When you’re designing a data warehouse, you’ll occasionally run into attributes from the source database(s) that don’t fit into neat, tight star schemas. We’ve all seen OLTP tables that are full of flag fields and yes/no attributes, many of which are used for operational support and have no documentation except for the column names and the memory banks of the person who created them. So how should you handle open-ended text and comment attributes, many of which are badly designed in the OLTP schemas? Not only do those types of attributes not integrate easily into conventional dimensions such as Customer, Vendor, Time, Location, and Product, but you also don’t want to carry bad design into the data warehouse. However, some of the miscellaneous attributes will contain data that has significant business value, so you have to do something with them.
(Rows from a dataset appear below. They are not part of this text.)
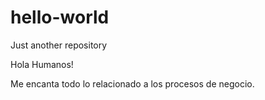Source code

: # hello-world
Just another repository

Hola Humanos!

Me encanta todo lo relacionado a los procesos de negocio.
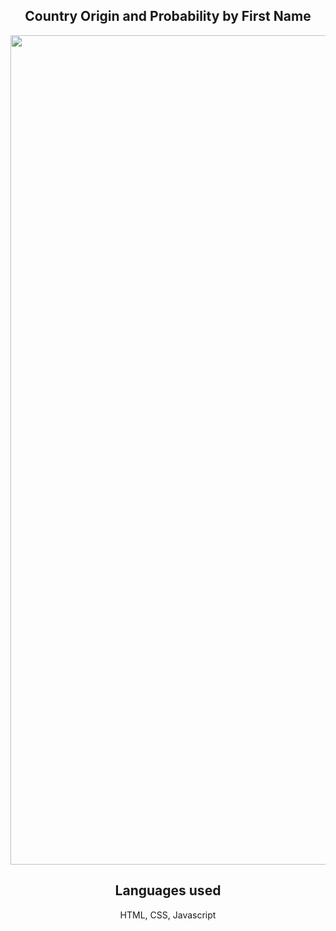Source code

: <section>
  <h1 align="center">Country Origin and Probability by First Name</h1>
<p align="center">
</p>

<section align="center">
<img width="1327" alt="Screen Shot 2022-06-05 at 5 19 05 PM" src="https://user-images.githubusercontent.com/102041426/172071081-117f8c03-be2b-4b7e-ac61-a1d8e7914fbb.png">

  </section>


</section>

<h2 align="center"> Languages used</h2>
<p align="center"> HTML, CSS, Javascript  </p>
There are three conventional ways to deal with these attributes: discard all of the miscellaneous attributes, eliminating them from the dimensional design; incorporate the miscellaneous attributes into the fact table; or make each miscellaneous attribute a separate dimension. However, all of these options are less than ideal. Discarding the data can be dangerous because the miscellaneous values, flags, and yes/no fields might contain valuable business data. Including the miscellaneous attributes in the fact table could cause the fact table to swell to alarming proportions, especially if you have more than just a few miscellaneous attributes. The increased size of the fact table could cause serious performance problems because of the reduced number of records per physical I/O. Even if you tried to index these fields to minimize the performance problems, you still wouldn’t gain anything because so many of the miscellaneous fields contain flag values such as 0 and 1; Y and N; or open, pending, and closed. (For more information about indexing, see “Indexing Dos and Don’ts,” January 2003.) And if you make each miscellaneous attribute a separate dimension, it will most likely result in a complicated dimensional design. For example, a star schema for a shop floor or manufacturing activity would include the standard dimensions of people (e.g., customers, vendors, employees), time, location, and inventory or product, which is a tight, straightforward design for a four-dimensional cube. But once you start incorporating 10 or 20 additional dimensions, each of which is a yes/no attribute, a status field, or an open-ended comment, you’re looking at a much more complicated star schema and associated cube.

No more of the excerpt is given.